Working with a fiduciary is not a guarantee that you won’t lose money or that your investments will consistently beat the market, but it does minimize risks and ensures that your interests will be served first and protected, according to H. William Wolfson, DC, MS, MPAS, who is currently a candidate for his CFP.

4. How do you deal with the problem that your interests and mine are sometimes in conflict?

Keep an eye out for money-related conflicts of interest, such as commissions, fees, and sales quotas. Even a fiduciary could have conflicting interests, but he or she will at least disclose it beforehand.

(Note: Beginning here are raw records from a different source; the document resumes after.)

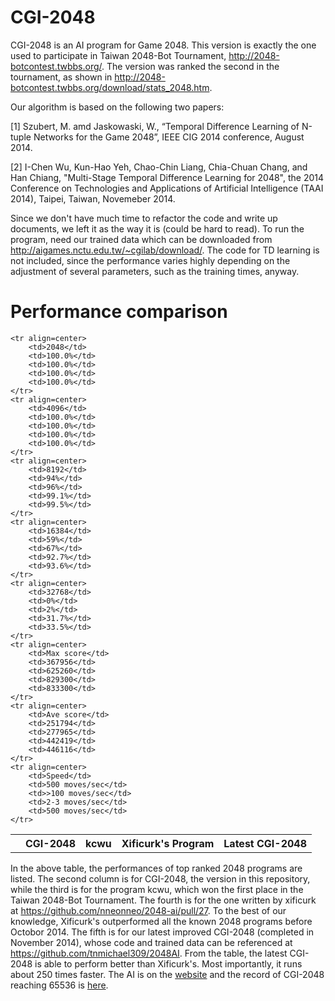 CGI-2048
========

CGI-2048 is an AI program for Game 2048. This version is exactly the one used to participate in Taiwan 2048-Bot Tournament, http://2048-botcontest.twbbs.org/. The version was ranked the second in the tournament, as shown in http://2048-botcontest.twbbs.org/download/stats_2048.htm.

Our algorithm is based on the following two papers: 

[1] Szubert, M. amd Jaskowaski, W., “Temporal Difference Learning of N-tuple Networks for the Game 2048”, IEEE  CIG 2014 conference, August 2014.

[2] I-Chen Wu, Kun-Hao Yeh, Chao-Chin Liang, Chia-Chuan Chang, and Han Chiang, "Multi-Stage Temporal Difference Learning for 2048", the 2014 Conference on Technologies and Applications of Artificial Intelligence (TAAI 2014), Taipei, Taiwan, Novemeber 2014.

Since we don't have much time to refactor the code and write up documents, we left it as the way it is (could be hard to read). To run the program, need our trained data which can be downloaded from http://aigames.nctu.edu.tw/~cgilab/download/. The code for TD learning is not included, since the performance varies highly depending on the adjustment of several parameters, such as the training times, anyway. 


Performance comparison
========

<table align=center>
	<tr align=center> 
		<th></th>
		<th>CGI-2048</th>
		<th>kcwu</th>
		<th>Xificurk's Program</th>
		<th>Latest CGI-2048</th>
	</tr>
	
	<tr align=center> 
		<td>2048</td> 
		<td>100.0%</td>
		<td>100.0%</td>
		<td>100.0%</td> 
		<td>100.0%</td> 
	</tr> 
	<tr align=center> 
		<td>4096</td> 
		<td>100.0%</td> 
		<td>100.0%</td> 
		<td>100.0%</td> 
		<td>100.0%</td> 
	</tr> 
	<tr align=center> 
		<td>8192</td> 
		<td>94%</td> 
		<td>96%</td> 
		<td>99.1%</td> 
		<td>99.5%</td> 
	</tr> 
	<tr align=center> 
		<td>16384</td>
		<td>59%</td>
		<td>67%</td>
		<td>92.7%</td> 
		<td>93.6%</td> 
	</tr> 
	<tr align=center> 
		<td>32768</td>
		<td>0%</td> 
		<td>2%</td>
		<td>31.7%</td> 
		<td>33.5%</td> 
	</tr> 
	<tr align=center> 
		<td>Max score</td>
		<td>367956</td>
		<td>625260</td>
		<td>829300</td> 
		<td>833300</td> 
	</tr> 
	<tr align=center> 
		<td>Ave score</td>
		<td>251794</td>
		<td>277965</td>
		<td>442419</td> 
		<td>446116</td> 
	</tr> 
	<tr align=center> 
		<td>Speed</td> 
		<td>500 moves/sec</td>
		<td>>100 moves/sec</td>
		<td>2-3 moves/sec</td> 
		<td>500 moves/sec</td> 
	</tr> 
</table>

In the above table, the performances of top ranked 2048 programs are listed. The second column is for CGI-2048, the version in this repository, while the third is for the program kcwu, which won the first place in the Taiwan 2048-Bot Tournament. The fourth is for the one written by xificurk at https://github.com/nneonneo/2048-ai/pull/27. To the best of our knowledge, Xificurk's outperformed all the known 2048 programs before Octobor 2014. The fifth is for our latest improved CGI-2048 (completed in November 2014), whose code and trained data can be referenced at https://github.com/tnmichael309/2048AI. From the table, the latest CGI-2048 is able to perform better than Xificurk's. Most importantly, it runs about 250 times faster. The AI is on the <a href=http://2048.aigames.nctu.edu.tw/>website</a> and the record of CGI-2048 reaching 65536 is <a href="http://2048.aigames.nctu.edu.tw/replay.php"> here</a>.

“A fiduciary may work for a fund that only allows him or her to sell the fund’s proprietary products,” according to a Forbes article. “As long as he or she discloses that to you, he or she is still a fiduciary, even if there are investments outside of that fund that are better for you.”

A non-fiduciary advisor might recommend an investment that isn’t best for the client simply because the advisor receives a commission from it.

5. What percentage of your work is spent serving your current clients? How much is spent looking for new clients?

An advisor who is spending the majority of his or her time trying to bring in new clients and more revenue probably isn’t giving your money an adequate amount of attention. If the advisor is splitting time, then it could affect how your money is handled. Often there isn’t much you can do about it, but you should be aware the issue could arise and pay attention to the way it could affect your money.